With thousands of stores closed around the country, U.S. retailers saw sales plunge by 8.7 percent in March. That represents the worst monthly decline on record as millions of consumers stopped visiting restaurants, bars, and shopping malls due to stay-at-home orders for coronavirus containment. While sales of cars, furniture, and electronics all experienced double digit drops, spending at clothing stores plummeted by more than 50 percent. Manufacturing capacity and oil production also fell to their lowest rates since the end of World War II, with experts predicting that things will likely get worse from here.
“We’re in a deep freeze and the chill is bone-chilling,” said economist Diane Swonk. “That’s what you get in response to a lockdown.” This morning, the Labor Department announced that another 5 million people filed for unemployment benefits last week, bringing the number of jobless Americans to more than 22 million over the course of a month.
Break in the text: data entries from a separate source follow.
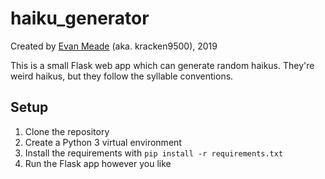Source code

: # haiku_generator

Created by [Evan Meade](https://github.com/Evan-Meade) (aka. kracken9500), 2019

This is a small Flask web app which can generate random haikus. They're weird haikus, but they follow the syllable conventions.

## Setup

1. Clone the repository
1. Create a Python 3 virtual environment
1. Install the requirements with `pip install -r requirements.txt`
1. Run the Flask app however you like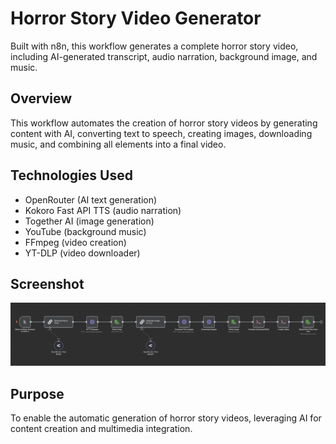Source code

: # Horror Story Video Generator

Built with n8n, this workflow generates a complete horror story video, including AI-generated transcript, audio narration, background image, and music.

## Overview

This workflow automates the creation of horror story videos by generating content with AI, converting text to speech, creating images, downloading music, and combining all elements into a final video.

## Technologies Used

- OpenRouter (AI text generation)
- Kokoro Fast API TTS (audio narration)
- Together AI (image generation)
- YouTube (background music)
- FFmpeg (video creation)
- YT-DLP (video downloader)

## Screenshot

![](n8n_workflow.png)

## Purpose

To enable the automatic generation of horror story videos, leveraging AI for content creation and multimedia integration.
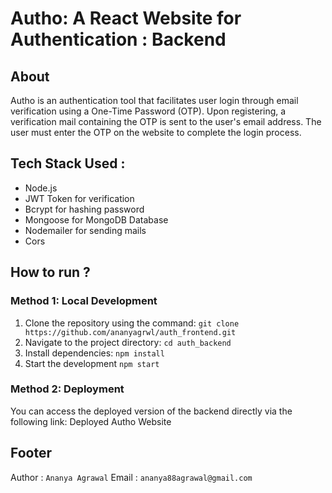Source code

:# Autho: A React Website for Authentication : Backend

## About
Autho is an authentication tool that facilitates user login through email verification using a One-Time Password (OTP). Upon registering, a verification mail containing the OTP is sent to the user's email address. The user must enter the OTP on the website to complete the login process.

## Tech Stack Used :
<ul>
    <li>Node.js</li>
    <li>JWT Token for verification</li>
    <li>Bcrypt for hashing password</li>
    <li>Mongoose for MongoDB Database</li>
    <li>Nodemailer for sending mails</li>
    <li>Cors</li>
</ul>

## How to run ?
### Method 1: Local Development
1. Clone the repository using the command: `git clone https://github.com/ananyagrwl/auth_frontend.git`
2. Navigate to the project directory: `cd auth_backend`
3. Install dependencies: `npm install`
4. Start the development `npm start`

### Method 2: Deployment
You can access the deployed version of the backend directly via the following link: Deployed Autho Website


## Footer
Author : `Ananya Agrawal`
Email : `ananya88agrawal@gmail.com`
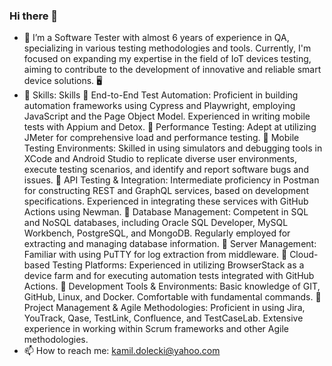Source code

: ### Hi there 👋


- 🌱 I’m a Software Tester with almost 6 years of experience in QA, specializing in various testing methodologies and tools. Currently, I'm focused on expanding my expertise in the field of IoT devices testing, aiming to contribute to the development of innovative and reliable smart device solutions. 🖥️
- 🚀 Skills:
Skills
 End-to-End Test Automation: Proficient in building automation frameworks using Cypress and Playwright, employing JavaScript and the Page Object Model. Experienced in writing mobile tests with Appium and Detox.
 Performance Testing: Adept at utilizing JMeter for comprehensive load and performance testing.
 Mobile Testing Environments: Skilled in using simulators and debugging tools in XCode and Android Studio to replicate diverse user environments, execute testing scenarios, and identify and report software bugs and issues.
 API Testing & Integration: Intermediate proficiency in Postman for constructing REST and GraphQL services, based on development specifications. Experienced in integrating these services with GitHub Actions using Newman.
 Database Management: Competent in SQL and NoSQL databases, including Oracle SQL Developer, MySQL Workbench, PostgreSQL, and MongoDB. Regularly employed for extracting and managing database information.
 Server Management: Familiar with using PuTTY for log extraction from middleware.
 Cloud-based Testing Platforms: Experienced in utilizing BrowserStack as a device farm and for executing
automation tests integrated with GitHub Actions.
 Development Tools & Environments: Basic knowledge of GIT, GitHub, Linux, and Docker. Comfortable with fundamental commands.
 Project Management & Agile Methodologies: Proficient in using Jira, YouTrack, Qase, TestLink, Confluence, and TestCaseLab. Extensive experience in working within Scrum frameworks and other Agile methodologies.
- 📫 How to reach me: kamil.dolecki@yahoo.com 
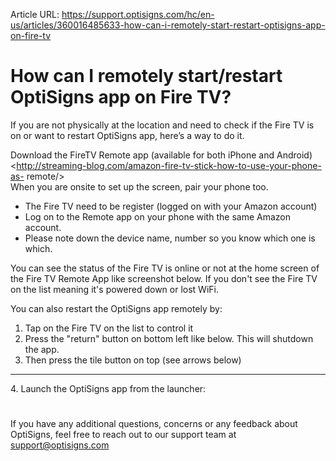 Article URL: https://support.optisigns.com/hc/en-us/articles/360016485633-how-can-i-remotely-start-restart-optisigns-app-on-fire-tv

# How can I remotely start/restart OptiSigns app on Fire TV?

If you are not physically at the location and need to check if the Fire TV is
on or want to restart OptiSigns app, here’s a way to do it.

Download the FireTV Remote app (available for both iPhone and Android)  
<http://streaming-blog.com/amazon-fire-tv-stick-how-to-use-your-phone-as-
remote/>  
When you are onsite to set up the screen, pair your phone too.

  * The Fire TV need to be register (logged on with your Amazon account)
  * Log on to the Remote app on your phone with the same Amazon account.
  * Please note down the device name, number so you know which one is which.

You can see the status of the Fire TV is online or not at the home screen of
the Fire TV Remote App like screenshot below. If you don't see the Fire TV on
the list meaning it's powered down or lost WiFi.

You can also restart the OptiSigns app remotely by:

  1. Tap on the Fire TV on the list to control it
  2. Press the "return" button on bottom left like below. This will shutdown the app.
  3. Then press the tile button on top (see arrows below)

* * *

4\. Launch the OptiSigns app from the launcher:

#

If you have any additional questions, concerns or any feedback about
OptiSigns, feel free to reach out to our support team at
[support@optisigns.com](mailto:support@optisigns.com)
The actual total of unemployed people is likely even higher than that since many states are overwhelmed with requests that they have not yet processed. “The job losses are historic,” said economist Julia Coronado. “It means that we are going to be in for a double-digit unemployment rate.”
Meanwhile, Amazon has seen sales increase by 3 percent as it hired more than 100,000 additional workers to handle the extra volume from online shoppers. Sales at grocery stores leaped by a whopping 26.9 percent last month, although supply chain problems and potential labor shortages have started to trouble the operations of supermarkets. As unemployment increases alongside widespread economic uncertainty, the potential effect on the economy could be catastrophic. “The labor market is obviously very, very important, and has a high correlation with what is going on in the economy,” said Wells Fargo chief economist Jay Bryson. “It is showing us what I think we all know, that the economy is falling off a cliff at an unprecedented rate.”
- Do you think many retailers will be able to recover after this drastic loss in sales?
- Should states and the federal government provide businesses and workers with more economic relief during this unprecedented time? Why or why not?
Sources: Harriet Torry and Sarah Nassauer, “Coronavirus Closures Froze Swaths of U.S. Economy in March,” The Wall Street Journal, April 15, 2020; David Gura, “Another 5 Million People Filed Jobless Claims Last Week, Bringing Total to Almost 22 Million in One Month,” NBC News, April 16, 2020.